Ступка и Данченко, может быть, подсознательно спорят с этой концепцией трагического. У Ступки характер все же развивается и доходит в своем развитии до кульминации в эпизоде БУРИ. А далее, действительно, наступает трагическая константа, и что бы далее ни случилось, Лир воспринимает, как должное, как рок. Он может еще негодовать, даже возмущаться, но это уже иное возмущение и иное негодование, несколько отрешенное. И здесь, мне кажется, главное достоинство и главная удача артиста, начиная с БУРИ. Лир Ступки несет в себе некую тайну бытия и раскрывает нехотя, словно он американский космонавт, побывавший на Луне и увидевший нечто, о чем никому нельзя поведать и что перевернуло его жизнь.
Снова-таки, может быть, сознательно, может быть, подсознательно Данченко и Ступка, может быть, более Данченко, спорят с известным утверждением, что у трагедии -- сухой голос.

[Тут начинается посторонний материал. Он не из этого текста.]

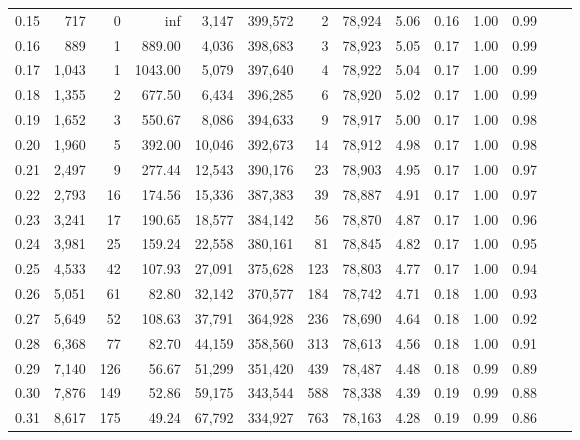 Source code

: \begin{tabular}{rrrrrrrrrrrrrr}
0.15 &     717 &      0 &      inf &    3,147 &  399,572 &       2 &  78,924 &  5.06 &  0.16 &  1.00 &      0.99 \\
0.16 &     889 &      1 &   889.00 &    4,036 &  398,683 &       3 &  78,923 &  5.05 &  0.17 &  1.00 &      0.99 \\
0.17 &   1,043 &      1 &  1043.00 &    5,079 &  397,640 &       4 &  78,922 &  5.04 &  0.17 &  1.00 &      0.99 \\
0.18 &   1,355 &      2 &   677.50 &    6,434 &  396,285 &       6 &  78,920 &  5.02 &  0.17 &  1.00 &      0.99 \\
0.19 &   1,652 &      3 &   550.67 &    8,086 &  394,633 &       9 &  78,917 &  5.00 &  0.17 &  1.00 &      0.98 \\
0.20 &   1,960 &      5 &   392.00 &   10,046 &  392,673 &      14 &  78,912 &  4.98 &  0.17 &  1.00 &      0.98 \\
0.21 &   2,497 &      9 &   277.44 &   12,543 &  390,176 &      23 &  78,903 &  4.95 &  0.17 &  1.00 &      0.97 \\
0.22 &   2,793 &     16 &   174.56 &   15,336 &  387,383 &      39 &  78,887 &  4.91 &  0.17 &  1.00 &      0.97 \\
0.23 &   3,241 &     17 &   190.65 &   18,577 &  384,142 &      56 &  78,870 &  4.87 &  0.17 &  1.00 &      0.96 \\
0.24 &   3,981 &     25 &   159.24 &   22,558 &  380,161 &      81 &  78,845 &  4.82 &  0.17 &  1.00 &      0.95 \\
0.25 &   4,533 &     42 &   107.93 &   27,091 &  375,628 &     123 &  78,803 &  4.77 &  0.17 &  1.00 &      0.94 \\
0.26 &   5,051 &     61 &    82.80 &   32,142 &  370,577 &     184 &  78,742 &  4.71 &  0.18 &  1.00 &      0.93 \\
0.27 &   5,649 &     52 &   108.63 &   37,791 &  364,928 &     236 &  78,690 &  4.64 &  0.18 &  1.00 &      0.92 \\
0.28 &   6,368 &     77 &    82.70 &   44,159 &  358,560 &     313 &  78,613 &  4.56 &  0.18 &  1.00 &      0.91 \\
0.29 &   7,140 &    126 &    56.67 &   51,299 &  351,420 &     439 &  78,487 &  4.48 &  0.18 &  0.99 &      0.89 \\
0.30 &   7,876 &    149 &    52.86 &   59,175 &  343,544 &     588 &  78,338 &  4.39 &  0.19 &  0.99 &      0.88 \\
0.31 &   8,617 &    175 &    49.24 &   67,792 &  334,927 &     763 &  78,163 &  4.28 &  0.19 &  0.99 &      0.86 \\

\end{tabular}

Спектакль франковцев эмоционален, открыт, и Лир -- эмоционален, при всей абсолютной сознательности его поступков и порывов.
В последнем виденном мною английском «Лире» ощущалось стремление постановщика подтянуть к трагедии Лира других персонажей, сыграть, так сказать, всеобщую трагедию хороших и плохих в конце века, в конце тысячелетия, на рубеже того, что было, и того, что будет. Это отнюдь не первая попытка подтянуть к трагедийному началу нетрагедийных персонажей, и исходит она, по-моему, от некоего нравственного отупения, в котором оказалось сытое западное общество, где разобщенность сытых людей сама по себе трагична, так как уничтожает многие душевные движения, многие бескорыстные порывы, те, что дают душе и отдохновение, и успокоение.

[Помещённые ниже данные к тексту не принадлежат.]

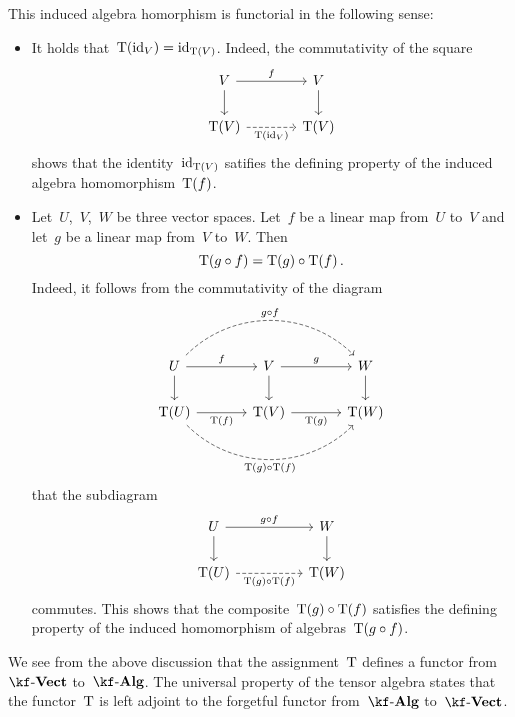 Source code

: \begin{recall}
\begin{description}
			This induced algebra homorphism is functorial in the following sense:
			\begin{itemize}
				\item
					It holds that~$\operatorname{T}(\mathrm{id}_V) = \mathrm{id}_{\operatorname{T}(V)}$.
					Indeed, the commutativity of the square 
					\[
						\begin{tikzcd}[column sep = large]
							V
							\arrow{r}[above]{f}
							\arrow{d}
							&
							V
							\arrow{d}
							\\
							\Tensor(V)
							\arrow[dashed]{r}[below]{\Tensor(\id_V)}
							&
							\Tensor(V)
						\end{tikzcd}
					\]
					shows that the identity~$\mathrm{id}_{\operatorname{T}(V)}$ satifies the defining property of the induced algebra homomorphism~$\operatorname{T}(f)$.
				\item
					Let~$U$,~$V$,~$W$ be three vector spaces.
					Let~$f$ be a linear map from~$U$ to~$V$ and let~$g$ be a linear map from~$V$ to~$W$.
					Then
					\[
						\operatorname{T}(g \circ f)
						=
						\operatorname{T}(g) \circ \operatorname{T}(f) \,.
					\]
					Indeed, it follows from the commutativity of the diagram
					\[
						\begin{tikzcd}[column sep = large]
							U
							\arrow[dashed, bend left=45]{rr}[above]{g \circ f}
							\arrow{r}[above]{f}
							\arrow{d}
							&
							V
							\arrow{r}[above]{g}
							\arrow{d}
							&
							W
							\arrow{d}
							\\
							\Tensor(U)
							\arrow{r}[below]{\Tensor(f)}
							\arrow[dashed, bend right=45]{rr}[below]{\Tensor(g) \circ \Tensor(f)}
							&
							\Tensor(V)
							\arrow{r}[below]{\Tensor(g)}
							&
							\Tensor(W)
						\end{tikzcd}
					\]
					that the subdiagram
					\[
						\begin{tikzcd}[column sep = huge]
							U
							\arrow{r}[above]{g \circ f}
							\arrow{d}
							&
							W
							\arrow{d}
							\\
							\Tensor(U)
							\arrow[dashed]{r}[below]{\Tensor(g) \circ \Tensor(f)}
							&
							\Tensor(W)
						\end{tikzcd}
					\]
					commutes.
					This shows that the composite~$\operatorname{T}(g) \circ \operatorname{T}(f)$ satisfies the defining property of the induced homomorphism of algebras~$\operatorname{T}(g \circ f)$.
			\end{itemize}
			
			We see from the above discussion that the assignment~$\operatorname{T}$ defines a functor from~$\cVect{\kf}$ to~$\cAlg{\kf}$.
			The universal property of the tensor algebra states that the functor~$\operatorname{T}$ is left adjoint to the forgetful functor from~$\cAlg{\kf}$ to~$\cVect{\kf}$.
		

\end{description}
\end{recall}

«Лиру» Данченко можно бы дать и иное название -- «Лир и другие». Режиссер постоянно настаивает, что Лир -- это одно явление человеческой природы, что он пришел в мир, «чтоб мыслить и страдать», а другие -- иное, и многие душевные движения души и сердца им неведомы. В них нет сложности, раздвоенности. Они однозначно ясны. И это тоже, как ни странно, обостряет драматургическую ситуацию. Зло в спектакле франковцев до ужаса простое, обыденное и примитивное, так сказать, зло, без затей.
Не знаю, насколько сознательно это получилось и насколько это принципиально для создателей спектакля, но, во всяком случае, граница эта четко организована. Есть те, кому ведома боль сомнения и путь ошибок, и те, кому все это неведомо, кто даже не задумывается над тем, что он в жизни не испытывал.
Лично для меня самое важное и самое близкое в Лире Ступки -- его душевная многозначность, его больное сердце, его усталая душа, утомившаяся в бурях повседневных забот и тревог, душа незащищенная и наивная при всем его знании людей. И при всем при том крайне эгоистическая душа.
Гамлет в иной шекспировской трагедии говорит об умершем отце: «Он человеком был». Ступка в спектакле франковцев ЧЕЛОВЕК, человек, раненный детьми, людьми, обществом, веком, и это вызывает и сопереживание, и сочувствие, и сострадание, но и, честно говоря, некоторое отторжение -- местами -- от этой эгоистической ноты.
Спектакль франковцев волнует, и, может быть, он был бы более совершенен, если бы постановщик работал с одним составом исполнителей. Но это уже иная история, иной рассказ о бедах академического театра, а эту мне бы хотелось закончить на том, что Данченко и Ступка совершили своеобразный подвиг, подняв в наше время трудно подъемную глыбу, когда искусство театральное все упрощается и упрощается, как бы избавляясь от многих душевных движений в угоду ритму жизни и однозначности людей эпохи первоначального накопления капитала.
Брук писал о том, что «Лир» -- шедевр Шекспира, а ставить шедевры очень трудно. Поэтому хвала и честь Данченко и Ступке, что они взялись за это в высшей степени ответственное дело.
Нельзя забывать, что «Лир» -- дохристианская пьеса, поэтому ярость и ужас -- непременные ее слагаемые. А воплощение этих понятий на театре сегодня непросто.
Я сам знаю, как трудно осуществлялся на нашей сцене иной драматургический шедевр -- «Бесприданница» А. Н. Островского, а поэтому понимаю, каких невероятных усилий стоило режиссеру и артисту перенесение этой пьесы на сцену.
Спектакль франковцев -- спектакль театра интеллигентного, человеческого, и мне это импонирует.